В 1945 году после капитуляции Японии по общему соглашению в Северной Корее было установлено советское военное правление, а в Южной — американское, демаркационная линия проходила по 38-й параллели. Целью комиссии было как можно скорее создать общее корейское правительство и дать стране независимость. Советы установили в северной части систему, точную копию их собственной, американцы в своей части, естественно, сделали то же самое, поэтому неудивительно, что прогресса в формировании единого правительства достигнуто не было. Две зоны существовали совершенно изолированно друг от друга и развивались каждая по своему пути. Когда стало совершенно ясно, что соглашение не может быть достигнуто, США создали независимую Корейскую республику, вывели свои войска, оставив сильный контингент военных, политических и экономических советников, чтобы руководить первыми шагами молодого государства. Вскоре то же самое сделали русские — основали Корейскую Народно-Демократическую Республику, отозвали войска и прислали советников.
Вслед за высадившейся в Корее после капитуляции Японии американской армией вернулось множество корейцев, которые на время японской оккупации уехали на Гавайи и западное побережье США. Многие уже приняли американское гражданство, все говорили по-английски и впитали за эти годы большую дозу американской культуры.
Так как никто из офицеров, входивших в американскую военную администрацию, не говорил по-корейски и не знал ничего об этой стране, им во многом пришлось положиться на экс-эмигрантов, из них были набраны практически все переводчики, а некоторые заняли ключевые позиции в местном правительстве. Они приобрели влияние и власть, став связующим звеном между военной администрацией и населением, которым она управляла.
Когда в 1948 году Южная Корея стала самостоятельной республикой, многие из этих людей оказались членами правительства и министрами новой администрации. Ли Сын Ман — первый президент Южной Кореи — сам был эмигрантом, жившим на Гавайях и в США.
К сожалению, долгий и тесный контакт с американским образом жизни, как я заметил, вредно влияет на людей с Востока. Такое впечатление, что они впитывают худшие его черты и, теряя природные достоинство и изящество, которые выгодно отличают их от белых людей, превращаются в нахрапистых дельцов. Бывшие корейские эмигранты, увы, не были исключением из этого странного феномена, и теперь они распределяли миллионы долларов, которые американское правительство вложило в страну в форме экономической и военной помощи. Неудивительно, что большая часть этих денег утекла в их собственные карманы и к тем бизнесменам, спекулянтам и нечистым на руку политикам, которые были с ними связаны. Народ мало выиграл от помощи, и его нищета по-прежнему ужасала.

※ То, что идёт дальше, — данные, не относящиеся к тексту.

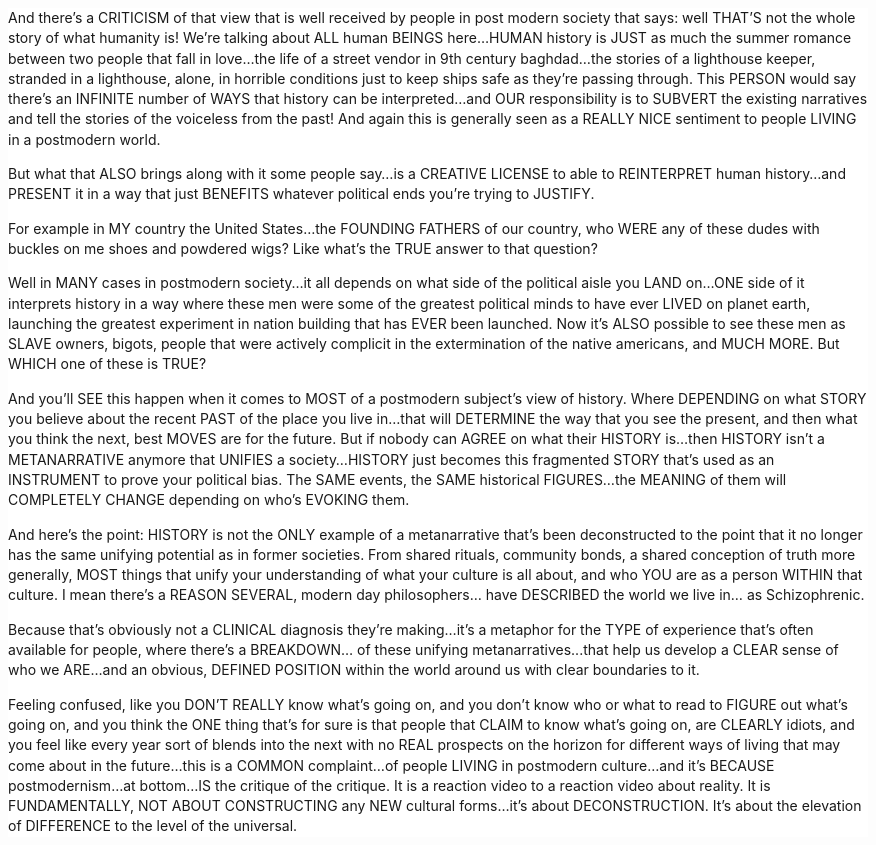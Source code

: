 

And there’s a CRITICISM of that view that is well received by people in post modern society that says: well THAT’S not the whole story of what humanity is! We’re talking about ALL human BEINGS here…HUMAN history is JUST as much the summer romance between two people that fall in love…the life of a street vendor in 9th century baghdad…the stories of a lighthouse keeper, stranded in a lighthouse, alone, in horrible conditions just to keep ships safe as they’re passing through. This PERSON would say there’s an INFINITE number of WAYS that history can be interpreted…and OUR responsibility is to SUBVERT the existing narratives and tell the stories of the voiceless from the past! And again this is generally seen as a REALLY NICE sentiment to people LIVING in a postmodern world. 



But what that ALSO brings along with it some people say…is a CREATIVE LICENSE to able to REINTERPRET human history…and PRESENT it in a way that just BENEFITS whatever political ends you’re trying to JUSTIFY. 



For example in MY country the United States…the FOUNDING FATHERS of our country, who WERE any of these dudes with buckles on me shoes and powdered wigs? Like what’s the TRUE answer to that question?



Well in MANY cases in postmodern society…it all depends on what side of the political aisle you LAND on…ONE side of it interprets history in a way where these men were some of the greatest political minds to have ever LIVED on planet earth, launching the greatest experiment in nation building that has EVER been launched. Now it’s ALSO possible to see these men as SLAVE owners, bigots, people that were actively complicit in the extermination of the native americans, and MUCH MORE. But WHICH one of these is TRUE? 



And you’ll SEE this happen when it comes to MOST of a postmodern subject’s view of history. Where DEPENDING on what STORY you believe about the recent PAST of the place you live in…that will DETERMINE the way that you see the present, and then what you think the next, best MOVES are for the future. But if nobody can AGREE on what their HISTORY is…then HISTORY isn’t a METANARRATIVE anymore that UNIFIES a society…HISTORY just becomes this fragmented STORY that’s used as an INSTRUMENT to prove your political bias. The SAME events, the SAME historical FIGURES…the MEANING of them will COMPLETELY CHANGE depending on who’s EVOKING them.



And here’s the point: HISTORY is not the ONLY example of a metanarrative that’s been deconstructed to the point that it no longer has the same unifying potential as in former societies. From shared rituals, community bonds, a shared conception of truth more generally, MOST things that unify your understanding of what your culture is all about, and who YOU are as a person WITHIN that culture. I mean there’s a REASON SEVERAL, modern day philosophers… have DESCRIBED the world we live in… as Schizophrenic. 



Because that’s obviously not a CLINICAL diagnosis they’re making…it’s a metaphor for the TYPE of experience that’s often available for people, where there’s a BREAKDOWN… of these unifying metanarratives...that help us develop a CLEAR sense of who we ARE…and an obvious, DEFINED POSITION within the world around us with clear boundaries to it. 



Feeling confused, like you DON’T REALLY know what’s going on, and you don’t know who or what to read to FIGURE out what’s going on, and you think the ONE thing that’s for sure is that people that CLAIM to know what’s going on, are CLEARLY idiots, and you feel like every year sort of blends into the next with no REAL prospects on the horizon for different ways of living that may come about in the future…this is a COMMON complaint…of people LIVING in postmodern culture…and it’s BECAUSE postmodernism…at bottom…IS the critique of the critique. It is a reaction video to a reaction video about reality. It is FUNDAMENTALLY, NOT ABOUT CONSTRUCTING any NEW cultural forms…it’s about DECONSTRUCTION. It’s about the elevation of DIFFERENCE to the level of the universal.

В деревне практически ничего не было сделано, чтобы уничтожить феодальную власть землевладельцев, и крестьянство находилось в плачевном состоянии. Даже такая помощь, как сухое молоко или мясные консервы, которые присылались, чтобы поддержать нищих, заканчивала свой путь на черном рынке. Никогда я еще не видел такого контраста между бедными и богатыми.
Часто в сумерках я выходил на улицу, вдыхая запахи пряностей из ресторанов, смотрел, как трудятся чеканщики, торопятся на работу гейши в парче и ярких шелках. Блестящие американские машины выстраивались у больших китайских ресторанов. Из них выходили хорошо одетые бизнесмены и политики, проводившие вечера, пируя со своими любовницами. А дальше приходилось пробираться через шумную толпу нищих, одетых в отвратительное тряпье и выставляющих напоказ гноящиеся язвы и обрубки ног и рук. Их было в Сеуле тысячи. Бездомные дети ночевали под мостами и в подворотнях.

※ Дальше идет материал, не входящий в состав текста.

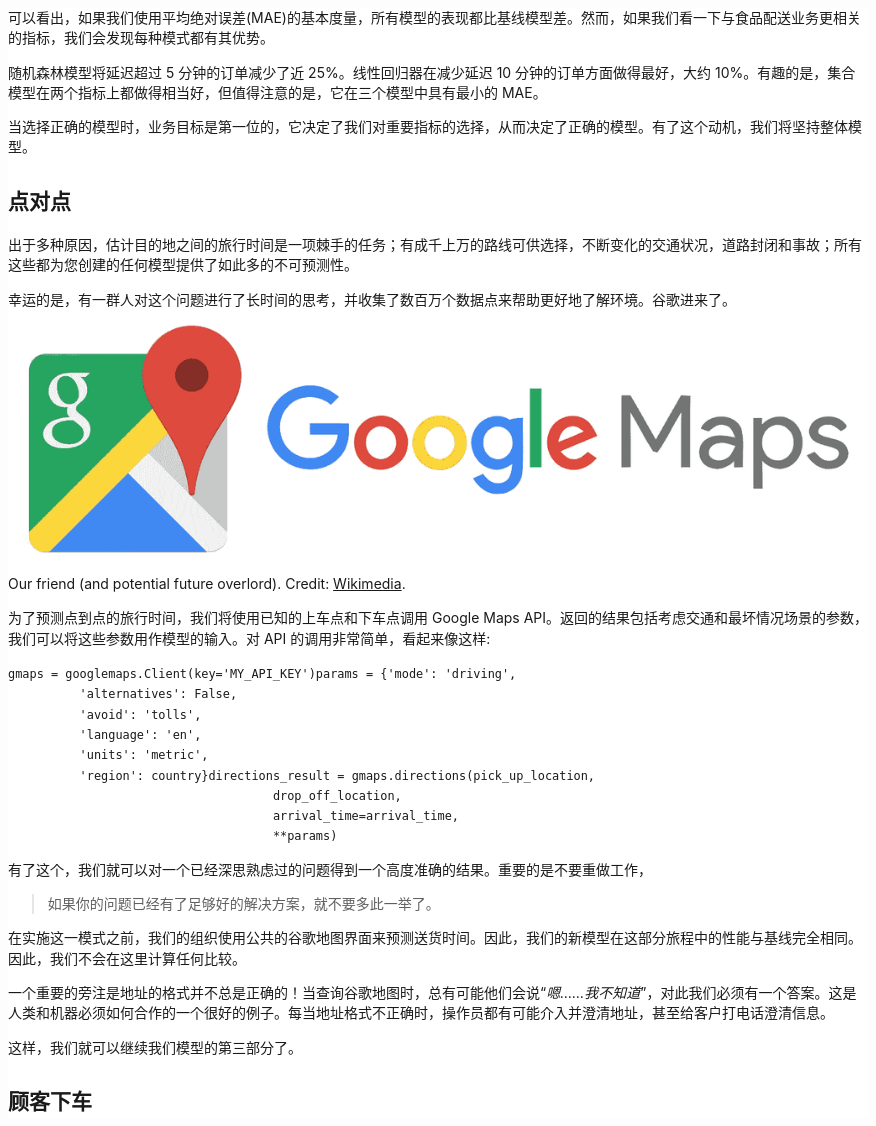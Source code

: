 可以看出，如果我们使用平均绝对误差(MAE)的基本度量，所有模型的表现都比基线模型差。然而，如果我们看一下与食品配送业务更相关的指标，我们会发现每种模式都有其优势。

随机森林模型将延迟超过 5 分钟的订单减少了近 25%。线性回归器在减少延迟 10 分钟的订单方面做得最好，大约 10%。有趣的是，集合模型在两个指标上都做得相当好，但值得注意的是，它在三个模型中具有最小的 MAE。

当选择正确的模型时，业务目标是第一位的，它决定了我们对重要指标的选择，从而决定了正确的模型。有了这个动机，我们将坚持整体模型。

## 点对点

出于多种原因，估计目的地之间的旅行时间是一项棘手的任务；有成千上万的路线可供选择，不断变化的交通状况，道路封闭和事故；所有这些都为您创建的任何模型提供了如此多的不可预测性。

幸运的是，有一群人对这个问题进行了长时间的思考，并收集了数百万个数据点来帮助更好地了解环境。谷歌进来了。

![](img/07d67c36fa170dd9d1972926a917f69b.png)

Our friend (and potential future overlord). Credit: [Wikimedia](https://commons.wikimedia.org/wiki/File:Google_maps_logo.png).

为了预测点到点的旅行时间，我们将使用已知的上车点和下车点调用 Google Maps API。返回的结果包括考虑交通和最坏情况场景的参数，我们可以将这些参数用作模型的输入。对 API 的调用非常简单，看起来像这样:

```
gmaps = googlemaps.Client(key='MY_API_KEY')params = {'mode': 'driving',
          'alternatives': False,
          'avoid': 'tolls',
          'language': 'en',
          'units': 'metric',
          'region': country}directions_result = gmaps.directions(pick_up_location,
                                     drop_off_location,
                                     arrival_time=arrival_time,
                                     **params)
```

有了这个，我们就可以对一个已经深思熟虑过的问题得到一个高度准确的结果。重要的是不要重做工作，

> 如果你的问题已经有了足够好的解决方案，就不要多此一举了。

在实施这一模式之前，我们的组织使用公共的谷歌地图界面来预测送货时间。因此，我们的新模型在这部分旅程中的性能与基线完全相同。因此，我们不会在这里计算任何比较。

一个重要的旁注是地址的格式并不总是正确的！当查询谷歌地图时，总有可能他们会说“*嗯……我不知道*”，对此我们必须有一个答案。这是人类和机器必须如何合作的一个很好的例子。每当地址格式不正确时，操作员都有可能介入并澄清地址，甚至给客户打电话澄清信息。

这样，我们就可以继续我们模型的第三部分了。

## 顾客下车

Частная благотворительность, как бы она ни была велика, не могла помочь при той нищете, какую я видел здесь. Даже самоотверженные усилия таких преданных идее миссионеров, как представитель Армии спасения и его жена, которые посвятили всю жизнь помощи нуждающимся в Корее, были каплей в море. Только полное изменение системы, как мне казалось, могло решить проблему.
Чем ближе я наблюдал режим Ли Сын Мана, тем большее отвращение к нему испытывал. Этот старый диктатор не терпел никакой оппозиции. Едва корейское Национальное собрание проявило малейшие признаки собственного мнения, его распустили, а результаты новых выборов тщательно подтасовали. Лидеров оппозиции запугивали или арестовывали за подозрение в коммунистических симпатиях. Всякий, кто исповедовал взгляды не левее тех, что ежедневно распространяли в Англии «Геральд» или «Дейли миррор», объявлялся опасным красным и привлекал к себе малоприятное внимание совершенно безжалостной службы внутренней безопасности.